[[ Stored data, beginning ]]
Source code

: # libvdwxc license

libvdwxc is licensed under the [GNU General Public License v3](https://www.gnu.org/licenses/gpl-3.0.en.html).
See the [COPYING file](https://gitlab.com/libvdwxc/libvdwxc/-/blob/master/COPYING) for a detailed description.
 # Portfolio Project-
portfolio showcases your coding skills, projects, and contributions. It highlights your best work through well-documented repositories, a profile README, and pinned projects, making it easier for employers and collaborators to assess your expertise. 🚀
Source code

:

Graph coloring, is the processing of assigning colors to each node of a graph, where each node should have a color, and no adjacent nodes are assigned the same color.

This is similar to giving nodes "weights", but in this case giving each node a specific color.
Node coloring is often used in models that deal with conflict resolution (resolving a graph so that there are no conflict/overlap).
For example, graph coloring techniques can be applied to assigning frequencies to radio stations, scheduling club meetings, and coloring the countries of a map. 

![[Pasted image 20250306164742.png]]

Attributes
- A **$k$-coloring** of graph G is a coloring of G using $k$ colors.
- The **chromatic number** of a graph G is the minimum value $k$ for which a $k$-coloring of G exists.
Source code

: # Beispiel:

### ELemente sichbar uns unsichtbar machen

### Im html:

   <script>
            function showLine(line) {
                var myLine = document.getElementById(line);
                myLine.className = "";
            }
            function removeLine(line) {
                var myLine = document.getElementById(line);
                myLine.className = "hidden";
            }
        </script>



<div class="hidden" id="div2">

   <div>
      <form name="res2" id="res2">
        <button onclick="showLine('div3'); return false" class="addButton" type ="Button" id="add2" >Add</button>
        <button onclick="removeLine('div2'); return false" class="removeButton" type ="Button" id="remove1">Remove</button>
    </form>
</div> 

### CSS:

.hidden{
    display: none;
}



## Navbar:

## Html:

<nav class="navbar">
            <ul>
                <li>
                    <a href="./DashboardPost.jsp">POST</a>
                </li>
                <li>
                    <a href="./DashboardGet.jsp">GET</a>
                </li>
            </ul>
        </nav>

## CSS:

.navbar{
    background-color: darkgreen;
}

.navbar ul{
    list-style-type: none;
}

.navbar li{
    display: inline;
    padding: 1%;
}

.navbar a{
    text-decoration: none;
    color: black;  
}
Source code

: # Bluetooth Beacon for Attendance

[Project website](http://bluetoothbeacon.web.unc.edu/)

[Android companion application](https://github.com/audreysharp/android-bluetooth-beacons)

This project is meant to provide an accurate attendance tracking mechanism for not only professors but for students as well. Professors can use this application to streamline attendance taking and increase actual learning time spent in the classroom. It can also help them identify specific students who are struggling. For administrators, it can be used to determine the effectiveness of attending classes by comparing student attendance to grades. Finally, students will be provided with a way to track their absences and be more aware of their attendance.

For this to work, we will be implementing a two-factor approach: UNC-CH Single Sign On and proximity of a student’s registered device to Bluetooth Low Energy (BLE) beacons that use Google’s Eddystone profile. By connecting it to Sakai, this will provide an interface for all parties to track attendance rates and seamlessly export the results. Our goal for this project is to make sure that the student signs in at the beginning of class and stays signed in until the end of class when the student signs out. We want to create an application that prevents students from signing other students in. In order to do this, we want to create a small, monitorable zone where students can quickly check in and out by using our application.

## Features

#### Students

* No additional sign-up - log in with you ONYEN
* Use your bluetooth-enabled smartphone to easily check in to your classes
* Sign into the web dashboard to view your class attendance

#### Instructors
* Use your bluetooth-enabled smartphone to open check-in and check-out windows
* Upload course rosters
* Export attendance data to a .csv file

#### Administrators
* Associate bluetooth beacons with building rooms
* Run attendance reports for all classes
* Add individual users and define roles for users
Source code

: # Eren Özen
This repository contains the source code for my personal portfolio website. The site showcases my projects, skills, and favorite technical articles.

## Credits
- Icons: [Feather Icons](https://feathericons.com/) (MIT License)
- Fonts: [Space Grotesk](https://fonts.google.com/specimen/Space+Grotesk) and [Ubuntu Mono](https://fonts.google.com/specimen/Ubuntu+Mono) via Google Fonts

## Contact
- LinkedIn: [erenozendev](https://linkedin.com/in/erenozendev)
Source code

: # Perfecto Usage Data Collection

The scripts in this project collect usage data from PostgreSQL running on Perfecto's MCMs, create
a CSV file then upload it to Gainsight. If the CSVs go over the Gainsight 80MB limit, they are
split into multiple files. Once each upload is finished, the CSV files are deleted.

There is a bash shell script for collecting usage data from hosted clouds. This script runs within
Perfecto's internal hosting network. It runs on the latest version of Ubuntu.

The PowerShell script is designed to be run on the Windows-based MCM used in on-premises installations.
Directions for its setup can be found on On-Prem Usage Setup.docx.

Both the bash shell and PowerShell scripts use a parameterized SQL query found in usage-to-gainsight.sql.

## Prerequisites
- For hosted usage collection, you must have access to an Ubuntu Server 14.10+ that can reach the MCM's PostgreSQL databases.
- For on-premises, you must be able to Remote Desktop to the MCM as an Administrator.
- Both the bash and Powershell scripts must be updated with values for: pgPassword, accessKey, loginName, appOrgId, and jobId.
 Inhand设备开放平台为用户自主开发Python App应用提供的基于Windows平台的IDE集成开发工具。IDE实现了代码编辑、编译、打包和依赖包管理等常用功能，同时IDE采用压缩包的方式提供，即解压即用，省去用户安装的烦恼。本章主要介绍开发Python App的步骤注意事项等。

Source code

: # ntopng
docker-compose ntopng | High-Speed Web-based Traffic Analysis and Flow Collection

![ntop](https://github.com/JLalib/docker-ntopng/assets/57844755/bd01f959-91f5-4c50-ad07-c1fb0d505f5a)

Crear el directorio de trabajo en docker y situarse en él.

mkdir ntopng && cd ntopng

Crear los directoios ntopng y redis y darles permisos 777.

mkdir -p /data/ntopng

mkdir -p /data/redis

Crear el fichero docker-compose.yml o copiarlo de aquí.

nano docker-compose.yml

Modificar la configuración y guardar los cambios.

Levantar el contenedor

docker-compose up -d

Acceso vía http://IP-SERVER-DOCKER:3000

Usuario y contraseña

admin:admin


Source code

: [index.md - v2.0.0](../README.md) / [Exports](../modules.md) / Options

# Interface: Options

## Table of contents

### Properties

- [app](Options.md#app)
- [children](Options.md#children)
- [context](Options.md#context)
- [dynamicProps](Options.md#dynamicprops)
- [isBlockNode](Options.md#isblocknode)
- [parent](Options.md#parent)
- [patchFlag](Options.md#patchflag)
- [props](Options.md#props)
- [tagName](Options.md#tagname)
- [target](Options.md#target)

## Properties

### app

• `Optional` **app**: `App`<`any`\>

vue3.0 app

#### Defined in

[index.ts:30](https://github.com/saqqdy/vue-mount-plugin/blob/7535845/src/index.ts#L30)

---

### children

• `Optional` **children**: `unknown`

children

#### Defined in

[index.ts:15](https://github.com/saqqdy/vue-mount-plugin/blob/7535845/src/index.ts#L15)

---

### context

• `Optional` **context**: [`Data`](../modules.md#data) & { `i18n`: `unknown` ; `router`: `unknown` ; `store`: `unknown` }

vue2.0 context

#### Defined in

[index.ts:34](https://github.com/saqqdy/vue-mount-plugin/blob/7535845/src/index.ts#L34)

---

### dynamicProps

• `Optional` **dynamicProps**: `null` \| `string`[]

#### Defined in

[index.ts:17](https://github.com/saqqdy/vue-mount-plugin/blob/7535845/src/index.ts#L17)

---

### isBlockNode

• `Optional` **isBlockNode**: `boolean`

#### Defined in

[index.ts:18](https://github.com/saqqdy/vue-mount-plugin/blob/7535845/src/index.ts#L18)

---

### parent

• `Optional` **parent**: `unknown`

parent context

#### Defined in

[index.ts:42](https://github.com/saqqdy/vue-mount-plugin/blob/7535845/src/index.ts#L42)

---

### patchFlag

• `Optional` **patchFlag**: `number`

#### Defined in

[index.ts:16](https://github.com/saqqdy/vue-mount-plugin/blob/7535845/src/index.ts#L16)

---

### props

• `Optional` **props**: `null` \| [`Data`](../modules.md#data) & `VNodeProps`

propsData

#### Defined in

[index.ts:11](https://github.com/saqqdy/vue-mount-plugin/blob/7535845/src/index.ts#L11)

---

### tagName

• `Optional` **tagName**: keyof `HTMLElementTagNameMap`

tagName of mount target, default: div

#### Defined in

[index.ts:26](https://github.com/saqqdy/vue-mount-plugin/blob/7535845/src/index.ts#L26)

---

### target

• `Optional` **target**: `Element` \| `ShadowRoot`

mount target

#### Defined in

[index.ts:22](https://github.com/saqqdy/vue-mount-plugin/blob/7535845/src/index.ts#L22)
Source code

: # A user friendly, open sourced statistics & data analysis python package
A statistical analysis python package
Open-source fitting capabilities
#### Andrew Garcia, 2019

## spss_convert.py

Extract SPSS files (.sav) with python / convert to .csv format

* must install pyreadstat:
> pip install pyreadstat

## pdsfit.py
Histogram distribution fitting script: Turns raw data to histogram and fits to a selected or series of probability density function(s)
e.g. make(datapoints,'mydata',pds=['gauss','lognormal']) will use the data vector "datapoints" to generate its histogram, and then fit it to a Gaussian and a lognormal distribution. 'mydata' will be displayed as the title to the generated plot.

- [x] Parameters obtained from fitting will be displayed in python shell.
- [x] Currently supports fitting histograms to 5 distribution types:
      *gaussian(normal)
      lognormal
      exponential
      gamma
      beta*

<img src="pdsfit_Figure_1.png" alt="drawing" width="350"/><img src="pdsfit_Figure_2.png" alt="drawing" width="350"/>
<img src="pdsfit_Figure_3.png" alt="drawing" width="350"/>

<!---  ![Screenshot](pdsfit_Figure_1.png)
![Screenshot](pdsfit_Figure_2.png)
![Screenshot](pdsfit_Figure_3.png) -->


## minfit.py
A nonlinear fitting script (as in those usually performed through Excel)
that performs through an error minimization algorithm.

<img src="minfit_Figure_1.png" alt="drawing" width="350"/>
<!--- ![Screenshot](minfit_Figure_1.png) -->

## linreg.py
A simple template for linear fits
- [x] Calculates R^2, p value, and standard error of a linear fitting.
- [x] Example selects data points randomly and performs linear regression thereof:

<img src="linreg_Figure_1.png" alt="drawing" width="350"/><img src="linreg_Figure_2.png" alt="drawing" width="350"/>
[[ Stored data, end ]]
## Work order
Copy from the entries only those lines that hold the word "href".

## Exercise answer
                    <a href="./DashboardPost.jsp">POST</a>
                    <a href="./DashboardGet.jsp">GET</a>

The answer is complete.